Delegate Name: Ananya Arulmurugan
Right to Education
Forest Hills Eastern High School
The UN’s SDG 4 addresses the topic of a woman’s right to education seriously, and ensures inclusive and equitable quality education for all by 2030. By accepting human’s rights laws, most of the world’s countries have affirmed women’s rights to education. Article 10 of CEDAW (Convention on the Elimination of All forms of Discrimination Against Women), is a provision on women and girl’s rights to education. It aims not only to help women gain access to education, but to also improve the quality of education that they are getting. Article 14 of this same treaty declares the rights of rural women in education. Investing in girl’s education provides many positive effects, including rising national growth rates, lower child mortality rates, lower maternal mortality rates, and drops in child stunting.
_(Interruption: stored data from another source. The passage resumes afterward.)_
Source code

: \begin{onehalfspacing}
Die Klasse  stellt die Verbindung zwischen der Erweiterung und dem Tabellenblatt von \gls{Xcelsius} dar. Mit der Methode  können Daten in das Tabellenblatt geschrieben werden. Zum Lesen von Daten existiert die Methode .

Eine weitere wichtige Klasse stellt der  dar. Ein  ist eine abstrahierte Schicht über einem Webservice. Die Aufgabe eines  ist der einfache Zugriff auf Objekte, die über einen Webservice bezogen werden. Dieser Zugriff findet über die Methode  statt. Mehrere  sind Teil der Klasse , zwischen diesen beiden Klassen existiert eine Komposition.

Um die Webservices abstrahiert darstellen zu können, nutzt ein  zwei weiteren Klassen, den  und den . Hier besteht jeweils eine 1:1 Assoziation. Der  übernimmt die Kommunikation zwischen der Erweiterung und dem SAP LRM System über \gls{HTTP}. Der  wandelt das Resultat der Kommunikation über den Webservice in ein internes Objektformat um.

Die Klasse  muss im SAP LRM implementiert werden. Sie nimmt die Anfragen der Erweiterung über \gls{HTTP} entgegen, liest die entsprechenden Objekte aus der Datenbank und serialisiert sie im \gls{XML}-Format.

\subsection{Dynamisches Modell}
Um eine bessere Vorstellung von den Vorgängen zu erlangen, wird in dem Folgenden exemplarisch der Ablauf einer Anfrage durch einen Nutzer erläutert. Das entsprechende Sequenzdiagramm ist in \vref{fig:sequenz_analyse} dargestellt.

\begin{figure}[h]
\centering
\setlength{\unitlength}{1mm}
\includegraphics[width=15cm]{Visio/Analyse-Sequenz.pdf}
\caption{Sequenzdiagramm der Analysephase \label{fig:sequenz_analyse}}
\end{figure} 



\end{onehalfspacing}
Many women in Guatemala stop their studies due to pregnancy. To increase women, especially indigenous women in Guatemala, UNESCO opened two Malala centers. It provides girls and women from the community the support to access the education that they need. Despite public education being provided for free, many Guatemalan women still do not attend school. About 20% of the population is illiterate, and 60% of the indigenous population. Over 2,000,000 children do not attend school in Guatemala, the majority being indigenous girls.
Guatemala desires a campaign to inform more women about their opportunities for education, as this is a big problem. It would also like to reeducate teachers and administration to lessen bias towards girls and other communities that could be likely to be discriminated against.
Women also need better Maternal health care and education on these topics since this is a leading cause of the lack of education.